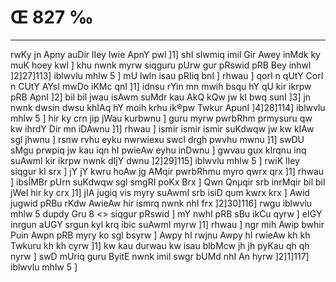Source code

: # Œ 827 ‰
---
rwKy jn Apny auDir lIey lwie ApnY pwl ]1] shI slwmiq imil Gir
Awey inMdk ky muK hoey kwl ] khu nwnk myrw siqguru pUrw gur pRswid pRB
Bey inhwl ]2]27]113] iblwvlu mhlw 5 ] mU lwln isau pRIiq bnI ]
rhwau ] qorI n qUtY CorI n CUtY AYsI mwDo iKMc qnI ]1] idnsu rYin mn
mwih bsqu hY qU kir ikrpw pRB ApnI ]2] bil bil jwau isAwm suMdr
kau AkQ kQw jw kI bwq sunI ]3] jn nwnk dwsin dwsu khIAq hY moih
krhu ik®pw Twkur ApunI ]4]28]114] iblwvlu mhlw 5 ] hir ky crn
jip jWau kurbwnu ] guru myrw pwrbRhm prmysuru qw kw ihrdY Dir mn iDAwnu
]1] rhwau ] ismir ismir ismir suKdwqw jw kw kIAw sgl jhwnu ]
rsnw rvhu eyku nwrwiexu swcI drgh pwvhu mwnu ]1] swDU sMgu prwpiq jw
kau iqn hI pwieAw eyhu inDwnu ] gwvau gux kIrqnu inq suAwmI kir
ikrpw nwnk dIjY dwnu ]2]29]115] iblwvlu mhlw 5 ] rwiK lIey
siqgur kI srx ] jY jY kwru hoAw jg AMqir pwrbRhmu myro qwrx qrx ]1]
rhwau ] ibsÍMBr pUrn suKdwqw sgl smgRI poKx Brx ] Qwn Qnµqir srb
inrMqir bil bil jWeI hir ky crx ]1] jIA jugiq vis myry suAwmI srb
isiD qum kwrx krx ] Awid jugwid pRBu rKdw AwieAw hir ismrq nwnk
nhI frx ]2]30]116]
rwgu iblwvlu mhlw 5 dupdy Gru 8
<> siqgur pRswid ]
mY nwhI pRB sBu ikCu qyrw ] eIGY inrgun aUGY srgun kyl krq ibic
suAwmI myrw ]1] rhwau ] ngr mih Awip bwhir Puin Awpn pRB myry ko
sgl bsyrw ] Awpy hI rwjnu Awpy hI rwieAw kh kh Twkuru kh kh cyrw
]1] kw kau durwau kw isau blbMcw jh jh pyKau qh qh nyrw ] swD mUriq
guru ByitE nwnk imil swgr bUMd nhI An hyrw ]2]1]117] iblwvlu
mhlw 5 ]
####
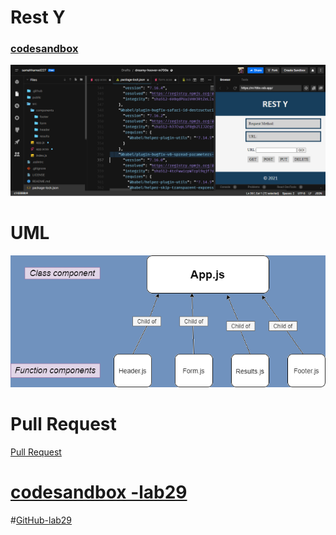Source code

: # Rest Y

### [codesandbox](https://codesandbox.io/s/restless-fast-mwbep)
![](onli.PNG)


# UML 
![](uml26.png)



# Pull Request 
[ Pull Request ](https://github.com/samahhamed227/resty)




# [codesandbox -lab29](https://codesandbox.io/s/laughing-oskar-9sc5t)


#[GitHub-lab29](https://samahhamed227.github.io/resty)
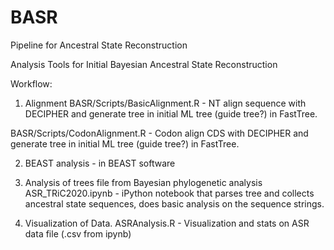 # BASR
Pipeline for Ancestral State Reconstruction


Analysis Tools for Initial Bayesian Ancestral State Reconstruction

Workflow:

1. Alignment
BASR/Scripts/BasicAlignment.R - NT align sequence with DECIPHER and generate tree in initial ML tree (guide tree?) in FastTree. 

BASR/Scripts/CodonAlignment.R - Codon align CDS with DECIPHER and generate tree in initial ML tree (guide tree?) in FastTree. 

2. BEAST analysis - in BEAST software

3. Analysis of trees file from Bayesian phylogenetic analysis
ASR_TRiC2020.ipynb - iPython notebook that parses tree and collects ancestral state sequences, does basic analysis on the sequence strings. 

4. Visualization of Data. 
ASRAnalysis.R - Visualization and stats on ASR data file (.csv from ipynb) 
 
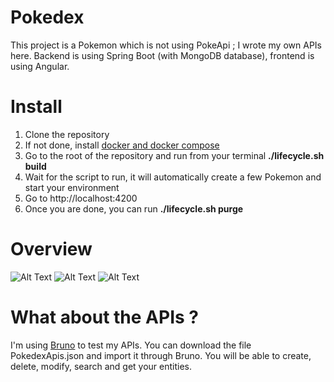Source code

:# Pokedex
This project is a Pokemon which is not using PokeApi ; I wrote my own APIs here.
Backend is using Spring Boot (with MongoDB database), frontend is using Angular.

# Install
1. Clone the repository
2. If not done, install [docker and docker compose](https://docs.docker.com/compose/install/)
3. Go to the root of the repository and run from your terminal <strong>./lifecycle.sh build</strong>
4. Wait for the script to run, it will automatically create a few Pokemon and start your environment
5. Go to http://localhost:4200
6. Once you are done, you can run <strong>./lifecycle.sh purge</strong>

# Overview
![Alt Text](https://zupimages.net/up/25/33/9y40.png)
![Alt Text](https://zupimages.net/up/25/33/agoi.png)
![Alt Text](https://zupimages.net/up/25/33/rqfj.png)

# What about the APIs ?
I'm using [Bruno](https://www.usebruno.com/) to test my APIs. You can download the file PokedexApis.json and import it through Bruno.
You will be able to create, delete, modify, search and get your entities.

━━━━━━

**Work item:** Within the listing above, print exactly the stretch beginning at the line that contains "kau iqn hI pwieAw" and finishing at the line that contains "[ Pull Request", ends kept, pictures left out, and nothing more.

**Solution:**
kau iqn hI pwieAw eyhu inDwnu ] gwvau gux kIrqnu inq suAwmI kir
ikrpw nwnk dIjY dwnu ]2]29]115] iblwvlu mhlw 5 ] rwiK lIey
siqgur kI srx ] jY jY kwru hoAw jg AMqir pwrbRhmu myro qwrx qrx ]1]
rhwau ] ibsÍMBr pUrn suKdwqw sgl smgRI poKx Brx ] Qwn Qnµqir srb
inrMqir bil bil jWeI hir ky crx ]1] jIA jugiq vis myry suAwmI srb
isiD qum kwrx krx ] Awid jugwid pRBu rKdw AwieAw hir ismrq nwnk
nhI frx ]2]30]116]
rwgu iblwvlu mhlw 5 dupdy Gru 8
<> siqgur pRswid ]
mY nwhI pRB sBu ikCu qyrw ] eIGY inrgun aUGY srgun kyl krq ibic
suAwmI myrw ]1] rhwau ] ngr mih Awip bwhir Puin Awpn pRB myry ko
sgl bsyrw ] Awpy hI rwjnu Awpy hI rwieAw kh kh Twkuru kh kh cyrw
]1] kw kau durwau kw isau blbMcw jh jh pyKau qh qh nyrw ] swD mUriq
guru ByitE nwnk imil swgr bUMd nhI An hyrw ]2]1]117] iblwvlu
mhlw 5 ]
####
Source code

: # Rest Y

### [codesandbox](https://codesandbox.io/s/restless-fast-mwbep)
![](onli.PNG)


# UML 
![](uml26.png)



# Pull Request 
[ Pull Request ](https://github.com/samahhamed227/resty)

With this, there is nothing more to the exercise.